[Collection entries]
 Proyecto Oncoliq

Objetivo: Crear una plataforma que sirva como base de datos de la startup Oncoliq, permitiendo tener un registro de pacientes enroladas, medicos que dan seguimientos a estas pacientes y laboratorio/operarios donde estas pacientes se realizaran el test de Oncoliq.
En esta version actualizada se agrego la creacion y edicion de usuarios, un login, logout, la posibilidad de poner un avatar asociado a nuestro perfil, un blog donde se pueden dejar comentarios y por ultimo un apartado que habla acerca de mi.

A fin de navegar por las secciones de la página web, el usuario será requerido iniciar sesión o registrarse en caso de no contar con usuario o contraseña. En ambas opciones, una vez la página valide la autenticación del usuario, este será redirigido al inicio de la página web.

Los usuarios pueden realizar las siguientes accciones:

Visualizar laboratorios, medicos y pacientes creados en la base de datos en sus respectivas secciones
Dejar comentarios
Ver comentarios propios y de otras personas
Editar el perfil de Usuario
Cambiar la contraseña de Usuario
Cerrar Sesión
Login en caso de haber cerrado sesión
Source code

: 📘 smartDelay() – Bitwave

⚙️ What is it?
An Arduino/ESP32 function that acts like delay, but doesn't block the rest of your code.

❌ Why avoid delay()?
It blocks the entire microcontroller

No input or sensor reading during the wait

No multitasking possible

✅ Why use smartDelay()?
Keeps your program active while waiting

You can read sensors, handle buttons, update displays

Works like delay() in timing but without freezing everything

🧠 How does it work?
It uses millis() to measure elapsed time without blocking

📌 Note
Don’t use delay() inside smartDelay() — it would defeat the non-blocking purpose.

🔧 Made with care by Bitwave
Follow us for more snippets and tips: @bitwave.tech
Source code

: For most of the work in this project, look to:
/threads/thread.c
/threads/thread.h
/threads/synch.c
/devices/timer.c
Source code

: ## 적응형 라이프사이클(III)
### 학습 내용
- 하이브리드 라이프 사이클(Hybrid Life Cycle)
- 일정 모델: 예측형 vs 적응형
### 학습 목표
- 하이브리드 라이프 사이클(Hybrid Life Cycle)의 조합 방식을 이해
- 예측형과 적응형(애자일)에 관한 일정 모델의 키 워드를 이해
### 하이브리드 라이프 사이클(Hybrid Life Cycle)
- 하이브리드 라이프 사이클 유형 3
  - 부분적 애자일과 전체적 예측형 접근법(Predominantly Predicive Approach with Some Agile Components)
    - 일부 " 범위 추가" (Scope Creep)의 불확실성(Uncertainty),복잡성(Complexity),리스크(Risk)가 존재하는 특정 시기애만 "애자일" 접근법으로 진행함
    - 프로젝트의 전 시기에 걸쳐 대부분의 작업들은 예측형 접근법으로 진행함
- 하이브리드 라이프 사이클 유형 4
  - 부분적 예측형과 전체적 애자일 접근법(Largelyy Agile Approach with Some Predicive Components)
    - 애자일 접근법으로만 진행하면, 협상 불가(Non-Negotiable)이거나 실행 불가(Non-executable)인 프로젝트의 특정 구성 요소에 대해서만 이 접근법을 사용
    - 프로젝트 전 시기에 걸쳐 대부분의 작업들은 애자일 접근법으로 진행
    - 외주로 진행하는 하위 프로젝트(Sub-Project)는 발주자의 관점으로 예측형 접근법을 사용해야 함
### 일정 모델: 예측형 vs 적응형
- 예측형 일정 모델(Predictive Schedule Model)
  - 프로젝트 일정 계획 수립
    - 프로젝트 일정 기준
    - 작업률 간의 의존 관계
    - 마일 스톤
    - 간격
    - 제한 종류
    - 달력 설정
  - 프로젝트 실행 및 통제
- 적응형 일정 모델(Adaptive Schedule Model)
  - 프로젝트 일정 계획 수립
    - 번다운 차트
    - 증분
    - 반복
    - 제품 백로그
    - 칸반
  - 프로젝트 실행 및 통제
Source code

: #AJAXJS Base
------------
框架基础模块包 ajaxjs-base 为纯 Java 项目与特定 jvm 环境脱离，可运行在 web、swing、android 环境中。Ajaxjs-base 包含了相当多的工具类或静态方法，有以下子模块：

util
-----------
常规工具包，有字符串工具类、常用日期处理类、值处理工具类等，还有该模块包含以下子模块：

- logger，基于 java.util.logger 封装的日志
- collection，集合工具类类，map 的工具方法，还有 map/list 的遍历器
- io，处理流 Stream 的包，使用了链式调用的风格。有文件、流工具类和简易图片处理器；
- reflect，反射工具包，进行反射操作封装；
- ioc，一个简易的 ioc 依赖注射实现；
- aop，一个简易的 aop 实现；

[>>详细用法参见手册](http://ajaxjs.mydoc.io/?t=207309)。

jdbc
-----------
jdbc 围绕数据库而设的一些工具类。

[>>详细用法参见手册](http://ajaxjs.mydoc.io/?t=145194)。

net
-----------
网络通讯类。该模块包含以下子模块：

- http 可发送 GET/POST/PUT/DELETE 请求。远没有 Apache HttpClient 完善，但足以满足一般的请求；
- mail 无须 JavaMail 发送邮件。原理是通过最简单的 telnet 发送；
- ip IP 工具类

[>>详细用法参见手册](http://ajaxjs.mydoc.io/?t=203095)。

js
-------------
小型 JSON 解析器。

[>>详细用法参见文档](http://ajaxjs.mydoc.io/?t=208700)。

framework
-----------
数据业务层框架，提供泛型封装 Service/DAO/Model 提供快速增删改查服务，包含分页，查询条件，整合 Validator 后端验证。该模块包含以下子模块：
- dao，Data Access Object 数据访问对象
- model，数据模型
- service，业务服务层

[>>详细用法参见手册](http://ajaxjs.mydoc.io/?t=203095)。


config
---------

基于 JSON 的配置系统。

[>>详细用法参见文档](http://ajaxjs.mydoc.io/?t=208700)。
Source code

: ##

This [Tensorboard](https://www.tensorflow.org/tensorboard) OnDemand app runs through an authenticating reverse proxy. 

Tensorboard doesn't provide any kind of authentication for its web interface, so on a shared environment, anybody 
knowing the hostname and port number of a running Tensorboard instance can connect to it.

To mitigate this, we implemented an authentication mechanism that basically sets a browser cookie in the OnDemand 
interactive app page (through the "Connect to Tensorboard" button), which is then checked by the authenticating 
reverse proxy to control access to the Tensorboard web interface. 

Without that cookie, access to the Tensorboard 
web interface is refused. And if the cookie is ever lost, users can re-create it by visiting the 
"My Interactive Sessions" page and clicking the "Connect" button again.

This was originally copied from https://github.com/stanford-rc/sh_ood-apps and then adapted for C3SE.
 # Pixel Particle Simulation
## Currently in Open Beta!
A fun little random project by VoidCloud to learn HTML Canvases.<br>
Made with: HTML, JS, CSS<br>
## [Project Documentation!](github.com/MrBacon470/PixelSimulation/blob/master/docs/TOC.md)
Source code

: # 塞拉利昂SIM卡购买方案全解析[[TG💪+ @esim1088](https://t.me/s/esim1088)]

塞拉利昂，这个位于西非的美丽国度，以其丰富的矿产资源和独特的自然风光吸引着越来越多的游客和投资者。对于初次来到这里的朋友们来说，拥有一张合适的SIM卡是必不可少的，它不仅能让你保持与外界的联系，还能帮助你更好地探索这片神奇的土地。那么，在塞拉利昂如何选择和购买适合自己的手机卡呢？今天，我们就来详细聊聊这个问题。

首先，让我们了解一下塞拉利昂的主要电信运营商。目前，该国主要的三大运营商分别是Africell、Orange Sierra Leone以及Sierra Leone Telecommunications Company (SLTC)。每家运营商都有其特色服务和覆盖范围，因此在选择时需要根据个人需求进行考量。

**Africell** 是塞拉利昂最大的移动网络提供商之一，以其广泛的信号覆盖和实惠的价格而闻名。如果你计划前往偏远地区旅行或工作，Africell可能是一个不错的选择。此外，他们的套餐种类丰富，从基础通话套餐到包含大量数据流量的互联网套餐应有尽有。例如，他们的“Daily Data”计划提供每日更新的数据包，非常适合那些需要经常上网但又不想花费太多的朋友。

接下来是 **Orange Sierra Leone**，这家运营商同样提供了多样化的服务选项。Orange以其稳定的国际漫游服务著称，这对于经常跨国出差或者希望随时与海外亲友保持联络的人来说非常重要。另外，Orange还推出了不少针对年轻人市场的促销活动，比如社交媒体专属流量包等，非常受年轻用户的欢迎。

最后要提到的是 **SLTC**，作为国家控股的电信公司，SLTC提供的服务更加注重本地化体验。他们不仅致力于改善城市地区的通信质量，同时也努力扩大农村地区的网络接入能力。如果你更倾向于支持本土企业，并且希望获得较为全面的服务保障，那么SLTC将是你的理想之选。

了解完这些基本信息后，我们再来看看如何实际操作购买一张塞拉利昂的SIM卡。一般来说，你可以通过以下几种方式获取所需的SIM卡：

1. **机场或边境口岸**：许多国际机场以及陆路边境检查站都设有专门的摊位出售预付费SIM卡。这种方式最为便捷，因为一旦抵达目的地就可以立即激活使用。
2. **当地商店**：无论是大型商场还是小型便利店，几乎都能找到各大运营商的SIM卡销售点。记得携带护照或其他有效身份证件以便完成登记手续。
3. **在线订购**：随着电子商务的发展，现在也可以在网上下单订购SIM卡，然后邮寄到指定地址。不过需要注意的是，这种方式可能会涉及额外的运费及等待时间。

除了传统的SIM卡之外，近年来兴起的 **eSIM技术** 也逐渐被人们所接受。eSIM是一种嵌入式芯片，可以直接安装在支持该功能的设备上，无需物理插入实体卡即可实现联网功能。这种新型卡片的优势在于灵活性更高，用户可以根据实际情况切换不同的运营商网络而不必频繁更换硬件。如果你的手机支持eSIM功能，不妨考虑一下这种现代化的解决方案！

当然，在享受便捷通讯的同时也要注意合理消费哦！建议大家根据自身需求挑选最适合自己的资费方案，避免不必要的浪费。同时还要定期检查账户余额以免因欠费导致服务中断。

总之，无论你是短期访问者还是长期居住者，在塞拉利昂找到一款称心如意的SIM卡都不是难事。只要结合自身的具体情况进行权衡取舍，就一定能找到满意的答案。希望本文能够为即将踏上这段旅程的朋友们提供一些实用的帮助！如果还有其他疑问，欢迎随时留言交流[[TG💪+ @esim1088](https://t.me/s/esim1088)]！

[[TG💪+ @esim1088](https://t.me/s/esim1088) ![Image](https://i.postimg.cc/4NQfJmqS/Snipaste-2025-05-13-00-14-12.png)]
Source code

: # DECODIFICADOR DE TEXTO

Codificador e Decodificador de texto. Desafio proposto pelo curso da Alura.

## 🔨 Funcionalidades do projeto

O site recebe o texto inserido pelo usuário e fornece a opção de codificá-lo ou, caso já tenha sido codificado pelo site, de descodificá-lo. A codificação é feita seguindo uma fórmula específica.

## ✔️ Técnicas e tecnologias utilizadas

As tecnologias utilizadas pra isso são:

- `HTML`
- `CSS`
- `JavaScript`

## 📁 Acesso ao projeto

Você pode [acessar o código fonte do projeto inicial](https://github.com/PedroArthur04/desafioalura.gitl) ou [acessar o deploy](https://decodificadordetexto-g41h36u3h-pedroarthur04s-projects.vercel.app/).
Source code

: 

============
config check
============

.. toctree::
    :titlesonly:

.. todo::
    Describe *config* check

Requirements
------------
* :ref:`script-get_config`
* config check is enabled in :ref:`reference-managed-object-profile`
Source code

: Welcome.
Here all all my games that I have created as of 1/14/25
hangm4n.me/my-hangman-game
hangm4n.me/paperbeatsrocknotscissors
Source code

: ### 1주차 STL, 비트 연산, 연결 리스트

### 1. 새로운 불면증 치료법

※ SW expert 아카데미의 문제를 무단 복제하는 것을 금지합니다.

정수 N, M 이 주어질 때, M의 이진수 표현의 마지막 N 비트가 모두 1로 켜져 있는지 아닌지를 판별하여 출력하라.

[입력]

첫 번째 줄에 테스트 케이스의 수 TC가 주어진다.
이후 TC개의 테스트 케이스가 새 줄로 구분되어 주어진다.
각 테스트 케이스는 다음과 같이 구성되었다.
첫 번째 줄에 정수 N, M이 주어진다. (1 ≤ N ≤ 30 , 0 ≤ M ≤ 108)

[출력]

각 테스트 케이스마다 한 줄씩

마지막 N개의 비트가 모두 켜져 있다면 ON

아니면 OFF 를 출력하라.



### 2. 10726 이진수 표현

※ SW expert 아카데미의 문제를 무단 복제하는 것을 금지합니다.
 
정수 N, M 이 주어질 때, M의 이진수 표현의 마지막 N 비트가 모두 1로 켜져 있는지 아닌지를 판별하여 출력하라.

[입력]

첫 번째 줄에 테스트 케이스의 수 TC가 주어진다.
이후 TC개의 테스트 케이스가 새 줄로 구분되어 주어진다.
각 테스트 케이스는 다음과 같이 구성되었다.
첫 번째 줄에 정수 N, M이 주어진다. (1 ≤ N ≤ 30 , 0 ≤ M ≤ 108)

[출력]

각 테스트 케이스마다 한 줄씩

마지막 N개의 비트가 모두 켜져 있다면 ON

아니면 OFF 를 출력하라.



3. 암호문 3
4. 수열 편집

# [EXERCISE AIM]
Copy all the lines above that hold the string "smartDelay".

# [EXERCISE OUTPUT]
: 📘 smartDelay() – Bitwave
✅ Why use smartDelay()?
Don’t use delay() inside smartDelay() — it would defeat the non-blocking purpose.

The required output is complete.